What to work on:
Spot each line in the records below where the word "will" occurs, then copy it.
--- Task inputs ---
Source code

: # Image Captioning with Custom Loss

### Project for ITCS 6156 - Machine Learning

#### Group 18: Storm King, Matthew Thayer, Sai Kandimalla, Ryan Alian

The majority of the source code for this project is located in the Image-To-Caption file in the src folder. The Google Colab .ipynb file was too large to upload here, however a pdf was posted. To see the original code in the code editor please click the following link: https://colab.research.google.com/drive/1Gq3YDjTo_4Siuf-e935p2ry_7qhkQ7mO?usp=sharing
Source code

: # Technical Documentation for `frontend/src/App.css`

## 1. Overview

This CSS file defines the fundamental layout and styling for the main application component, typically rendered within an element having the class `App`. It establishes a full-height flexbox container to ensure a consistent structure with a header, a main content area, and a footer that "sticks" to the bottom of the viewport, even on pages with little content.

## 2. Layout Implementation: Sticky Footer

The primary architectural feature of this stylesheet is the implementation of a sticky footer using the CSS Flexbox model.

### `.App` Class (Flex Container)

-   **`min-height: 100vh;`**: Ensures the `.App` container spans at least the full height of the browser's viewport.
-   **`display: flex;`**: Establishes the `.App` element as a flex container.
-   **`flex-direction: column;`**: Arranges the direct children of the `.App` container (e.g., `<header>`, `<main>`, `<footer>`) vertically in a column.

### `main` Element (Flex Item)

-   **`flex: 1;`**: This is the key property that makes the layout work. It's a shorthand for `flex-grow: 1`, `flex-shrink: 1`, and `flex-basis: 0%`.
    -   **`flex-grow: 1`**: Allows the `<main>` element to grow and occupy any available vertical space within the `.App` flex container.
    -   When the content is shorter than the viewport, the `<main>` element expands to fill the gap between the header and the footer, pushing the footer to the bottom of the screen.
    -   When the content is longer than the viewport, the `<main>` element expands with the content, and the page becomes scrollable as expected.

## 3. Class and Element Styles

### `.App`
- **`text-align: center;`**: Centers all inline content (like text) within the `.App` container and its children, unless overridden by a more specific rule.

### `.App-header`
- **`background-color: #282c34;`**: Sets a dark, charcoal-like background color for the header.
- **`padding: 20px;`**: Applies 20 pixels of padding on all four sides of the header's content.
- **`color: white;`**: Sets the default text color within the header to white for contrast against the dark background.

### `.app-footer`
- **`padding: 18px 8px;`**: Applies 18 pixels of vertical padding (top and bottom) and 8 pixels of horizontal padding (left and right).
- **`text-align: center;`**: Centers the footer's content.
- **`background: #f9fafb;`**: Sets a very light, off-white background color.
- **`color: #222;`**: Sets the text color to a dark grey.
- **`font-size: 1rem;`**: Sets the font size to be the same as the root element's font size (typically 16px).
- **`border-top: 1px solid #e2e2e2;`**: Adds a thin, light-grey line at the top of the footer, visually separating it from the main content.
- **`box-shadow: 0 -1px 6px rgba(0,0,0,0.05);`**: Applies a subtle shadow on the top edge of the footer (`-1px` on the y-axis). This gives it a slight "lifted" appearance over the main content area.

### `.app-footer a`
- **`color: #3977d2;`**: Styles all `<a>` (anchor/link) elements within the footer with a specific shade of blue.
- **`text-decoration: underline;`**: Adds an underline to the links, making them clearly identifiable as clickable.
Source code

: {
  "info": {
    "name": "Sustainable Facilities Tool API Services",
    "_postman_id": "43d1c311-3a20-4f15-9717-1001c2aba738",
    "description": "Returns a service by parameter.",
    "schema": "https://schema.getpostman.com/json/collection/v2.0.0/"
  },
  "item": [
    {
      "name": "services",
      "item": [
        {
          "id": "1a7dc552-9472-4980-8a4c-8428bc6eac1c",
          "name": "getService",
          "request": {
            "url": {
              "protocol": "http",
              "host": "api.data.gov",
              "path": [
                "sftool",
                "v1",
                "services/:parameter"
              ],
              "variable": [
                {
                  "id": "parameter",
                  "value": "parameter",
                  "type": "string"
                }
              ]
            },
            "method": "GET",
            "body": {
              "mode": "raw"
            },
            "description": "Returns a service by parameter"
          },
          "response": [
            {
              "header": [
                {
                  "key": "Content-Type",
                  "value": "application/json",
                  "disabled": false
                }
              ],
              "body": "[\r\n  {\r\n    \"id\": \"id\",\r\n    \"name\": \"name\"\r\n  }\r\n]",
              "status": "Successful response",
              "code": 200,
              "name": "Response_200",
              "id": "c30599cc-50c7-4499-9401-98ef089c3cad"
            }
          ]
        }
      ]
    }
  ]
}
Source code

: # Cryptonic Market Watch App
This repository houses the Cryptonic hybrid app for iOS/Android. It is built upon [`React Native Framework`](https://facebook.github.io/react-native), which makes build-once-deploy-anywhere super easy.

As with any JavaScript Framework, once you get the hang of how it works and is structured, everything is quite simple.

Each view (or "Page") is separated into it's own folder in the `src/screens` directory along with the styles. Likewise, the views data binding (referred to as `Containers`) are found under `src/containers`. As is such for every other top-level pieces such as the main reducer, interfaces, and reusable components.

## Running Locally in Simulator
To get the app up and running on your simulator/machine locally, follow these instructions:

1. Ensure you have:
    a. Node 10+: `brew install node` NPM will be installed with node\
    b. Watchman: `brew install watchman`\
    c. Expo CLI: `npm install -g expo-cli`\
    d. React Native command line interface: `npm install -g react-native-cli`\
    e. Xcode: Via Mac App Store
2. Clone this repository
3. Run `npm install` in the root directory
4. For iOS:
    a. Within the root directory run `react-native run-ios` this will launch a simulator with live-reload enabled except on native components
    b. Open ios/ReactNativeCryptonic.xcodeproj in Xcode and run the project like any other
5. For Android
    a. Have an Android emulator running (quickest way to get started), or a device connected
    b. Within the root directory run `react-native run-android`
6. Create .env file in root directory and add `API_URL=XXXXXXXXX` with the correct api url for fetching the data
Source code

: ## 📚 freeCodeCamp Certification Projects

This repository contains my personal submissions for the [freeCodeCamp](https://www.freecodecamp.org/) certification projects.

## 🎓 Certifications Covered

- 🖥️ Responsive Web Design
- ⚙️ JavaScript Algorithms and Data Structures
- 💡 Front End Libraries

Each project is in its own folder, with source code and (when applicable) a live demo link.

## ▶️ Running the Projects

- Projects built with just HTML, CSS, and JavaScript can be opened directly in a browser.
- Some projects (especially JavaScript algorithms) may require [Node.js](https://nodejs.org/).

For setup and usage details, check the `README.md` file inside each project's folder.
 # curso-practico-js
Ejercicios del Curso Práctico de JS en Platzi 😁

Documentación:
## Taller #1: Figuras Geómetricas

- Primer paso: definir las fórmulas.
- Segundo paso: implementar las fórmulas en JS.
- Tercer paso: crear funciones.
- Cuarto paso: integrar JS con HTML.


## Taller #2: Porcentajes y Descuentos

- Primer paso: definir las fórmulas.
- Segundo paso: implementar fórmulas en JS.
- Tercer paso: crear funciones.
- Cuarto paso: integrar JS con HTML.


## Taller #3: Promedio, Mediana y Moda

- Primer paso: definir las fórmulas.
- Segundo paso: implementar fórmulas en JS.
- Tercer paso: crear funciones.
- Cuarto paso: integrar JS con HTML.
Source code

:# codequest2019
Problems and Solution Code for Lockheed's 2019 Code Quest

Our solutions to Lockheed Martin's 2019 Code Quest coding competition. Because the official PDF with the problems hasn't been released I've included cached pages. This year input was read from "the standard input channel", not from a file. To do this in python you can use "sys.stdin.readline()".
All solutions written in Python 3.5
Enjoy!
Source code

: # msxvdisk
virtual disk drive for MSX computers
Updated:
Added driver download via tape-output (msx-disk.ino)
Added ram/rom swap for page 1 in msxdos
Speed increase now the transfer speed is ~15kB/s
---
Solution for this exercise:
    a. Node 10+: `brew install node` NPM will be installed with node\
    a. Within the root directory run `react-native run-ios` this will launch a simulator with live-reload enabled except on native components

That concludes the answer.